After a warning was
issued two weeks ago that a chunk handling flaw on the popular Apache
web server (define) application could leave servers vulnerable,
security experts are now working to decode a worm that has been discovered
exploiting the flaw.
The worm, which is designed to infect computers running FreeBSD 4.5 and
either Apache version 1.3.20 or versions 1.3.22-24, was initially discovered
late last week.
According to Dan Ingevaldson, Team Lead of the X-Force R&D division of
Internet Security Systems, the scope of the worm was limited to attacks on
the one version, despite the exploit having the capability to successfully
attack several operating systems.
The worm, which has yet to be named, works by first sending an ordinary
request to the server. If it gets back a reply saying that the server is a
vulnerable one, it will send the exploit. An attacker can gain remote
control abilities, including Denial of Service (DoS) capability through the
“A lot of the commands that are associated with the worm involve denial of
service attacks,” said Ingevaldson. “It’s pretty fair to assume that the
people that wrote this want to affect a few machines and use them as a
denial of service floating network.”
Domas Mituzas, a system developer for Microlink notes that while the current
worm may only amount to an irritation with the occurrence of scans for
vulnerabilities, the emergence of modifications for attacks on non-freeBSD
systems could turn the situation into an epidemic.
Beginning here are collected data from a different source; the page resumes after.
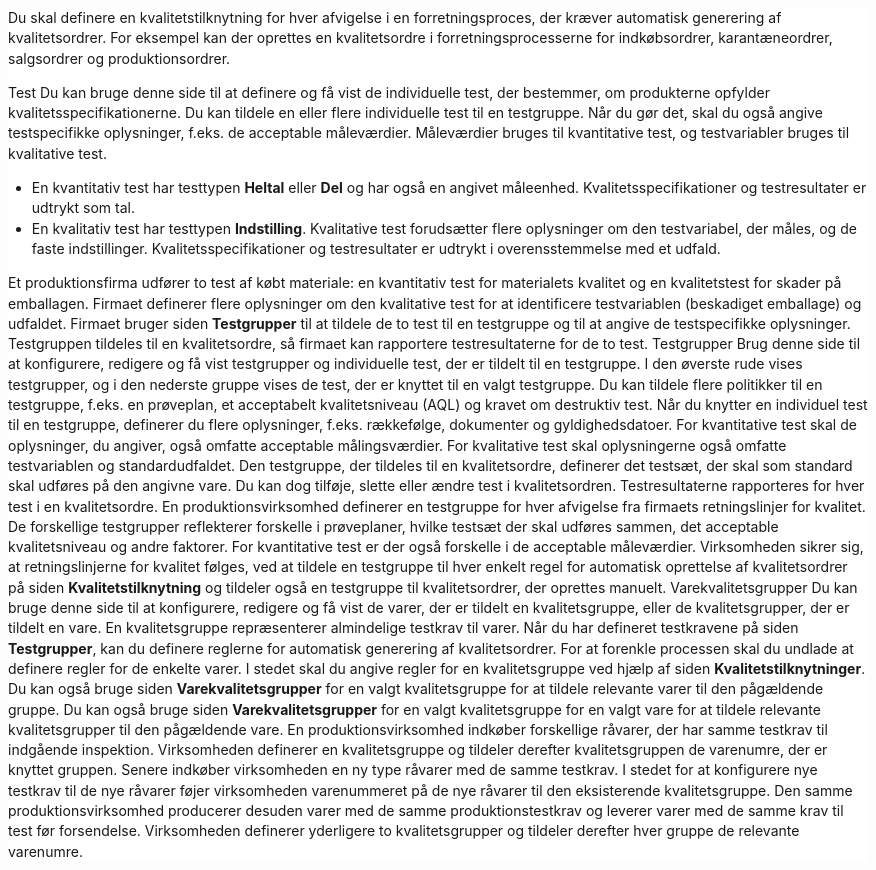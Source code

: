 Du skal definere en kvalitetstilknytning for hver afvigelse i en forretningsproces, der kræver automatisk generering af kvalitetsordrer. For eksempel kan der oprettes en kvalitetsordre i forretningsprocesserne for indkøbsordrer, karantæneordrer, salgsordrer og produktionsordrer.</td>
</tr>
<tr class="even">
<td>Test</td>
<td>Du kan bruge denne side til at definere og få vist de individuelle test, der bestemmer, om produkterne opfylder kvalitetsspecifikationerne. Du kan tildele en eller flere individuelle test til en testgruppe. Når du gør det, skal du også angive testspecifikke oplysninger, f.eks. de acceptable måleværdier. Måleværdier bruges til kvantitative test, og testvariabler bruges til kvalitative test.
<ul>
<li>En kvantitativ test har testtypen <strong>Heltal</strong> eller <strong>Del</strong> og har også en angivet måleenhed. Kvalitetsspecifikationer og testresultater er udtrykt som tal.</li>
<li>En kvalitativ test har testtypen <strong>Indstilling</strong>. Kvalitative test forudsætter flere oplysninger om den testvariabel, der måles, og de faste indstillinger. Kvalitetsspecifikationer og testresultater er udtrykt i overensstemmelse med et udfald.</li>
</ul></td>
<td>Et produktionsfirma udfører to test af købt materiale: en kvantitativ test for materialets kvalitet og en kvalitetstest for skader på emballagen. Firmaet definerer flere oplysninger om den kvalitative test for at identificere testvariablen (beskadiget emballage) og udfaldet. Firmaet bruger siden <strong>Testgrupper</strong> til at tildele de to test til en testgruppe og til at angive de testspecifikke oplysninger. Testgruppen tildeles til en kvalitetsordre, så firmaet kan rapportere testresultaterne for de to test.</td>
</tr>
<tr class="odd">
<td>Testgrupper</td>
<td>Brug denne side til at konfigurere, redigere og få vist testgrupper og individuelle test, der er tildelt til en testgruppe. I den øverste rude vises testgrupper, og i den nederste gruppe vises de test, der er knyttet til en valgt testgruppe. Du kan tildele flere politikker til en testgruppe, f.eks. en prøveplan, et acceptabelt kvalitetsniveau (AQL) og kravet om destruktiv test. Når du knytter en individuel test til en testgruppe, definerer du flere oplysninger, f.eks. rækkefølge, dokumenter og gyldighedsdatoer. For kvantitative test skal de oplysninger, du angiver, også omfatte acceptable målingsværdier. For kvalitative test skal oplysningerne også omfatte testvariablen og standardudfaldet. Den testgruppe, der tildeles til en kvalitetsordre, definerer det testsæt, der skal som standard skal udføres på den angivne vare. Du kan dog tilføje, slette eller ændre test i kvalitetsordren. Testresultaterne rapporteres for hver test i en kvalitetsordre.</td>
<td>En produktionsvirksomhed definerer en testgruppe for hver afvigelse fra firmaets retningslinjer for kvalitet. De forskellige testgrupper reflekterer forskelle i prøveplaner, hvilke testsæt der skal udføres sammen, det acceptable kvalitetsniveau og andre faktorer. For kvantitative test er der også forskelle i de acceptable måleværdier. Virksomheden sikrer sig, at retningslinjerne for kvalitet følges, ved at tildele en testgruppe til hver enkelt regel for automatisk oprettelse af kvalitetsordrer på siden <strong>Kvalitetstilknytning</strong> og tildeler også en testgruppe til kvalitetsordrer, der oprettes manuelt.</td>
</tr>
<tr class="even">
<td>Varekvalitetsgrupper</td>
<td>Du kan bruge denne side til at konfigurere, redigere og få vist de varer, der er tildelt en kvalitetsgruppe, eller de kvalitetsgrupper, der er tildelt en vare. En kvalitetsgruppe repræsenterer almindelige testkrav til varer. Når du har defineret testkravene på siden <strong>Testgrupper</strong>, kan du definere reglerne for automatisk generering af kvalitetsordrer. For at forenkle processen skal du undlade at definere regler for de enkelte varer. I stedet skal du angive regler for en kvalitetsgruppe ved hjælp af siden <strong>Kvalitetstilknytninger</strong>. Du kan også bruge siden <strong>Varekvalitetsgrupper</strong> for en valgt kvalitetsgruppe for at tildele relevante varer til den pågældende gruppe. Du kan også bruge siden <strong>Varekvalitetsgrupper</strong> for en valgt kvalitetsgruppe for en valgt vare for at tildele relevante kvalitetsgrupper til den pågældende vare.</td>
<td>En produktionsvirksomhed indkøber forskellige råvarer, der har samme testkrav til indgående inspektion. Virksomheden definerer en kvalitetsgruppe og tildeler derefter kvalitetsgruppen de varenumre, der er knyttet gruppen. Senere indkøber virksomheden en ny type råvarer med de samme testkrav. I stedet for at konfigurere nye testkrav til de nye råvarer føjer virksomheden varenummeret på de nye råvarer til den eksisterende kvalitetsgruppe. Den samme produktionsvirksomhed producerer desuden varer med de samme produktionstestkrav og leverer varer med de samme krav til test før forsendelse. Virksomheden definerer yderligere to kvalitetsgrupper og tildeler derefter hver gruppe de relevante varenumre.</td>
</tr>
Ingevaldson agreed, noting that FreeBSD users constitute only a minor
population of the apache market. While there has been a lot of speculation
that Linux and Solaris may be vulnerable, no one has proven it publicly yet.
“If Apache was exploitable for Solaris or Linux then you are looking at a
much larger percentage of Apache servers being vulnerable and all it would
take is this worm being adapted to just exploit those different
architectures,” said Ingevaldson.
Adapting the worm may also be easier in this case, as the source code for
the worm has already been published.
According to Mituzas, the simplest fix for now is upgrading Apache, but
noted that there are also various workarounds, which are being widely
discussed this morning on security lists.
While it appears that Upgrading Apache to 1.3.26 or 2.0.39 will prevent a
system from being taken over, there still is a risk of DdOS. If the Apache
worm tries to spread to a non-FreeBSD system, it will likely crash the
session on the server to which the worm had connected, which could cause a
service shut down.
While few people to date have reported the worm, it is believed to be
infecting vulnerable Web servers worldwide.
According to ISS, the worm does not posses the advanced scanning logic of
the Nimda worm class, but it does generate large amounts of traffic when
attempting to locate vulnerable hosts.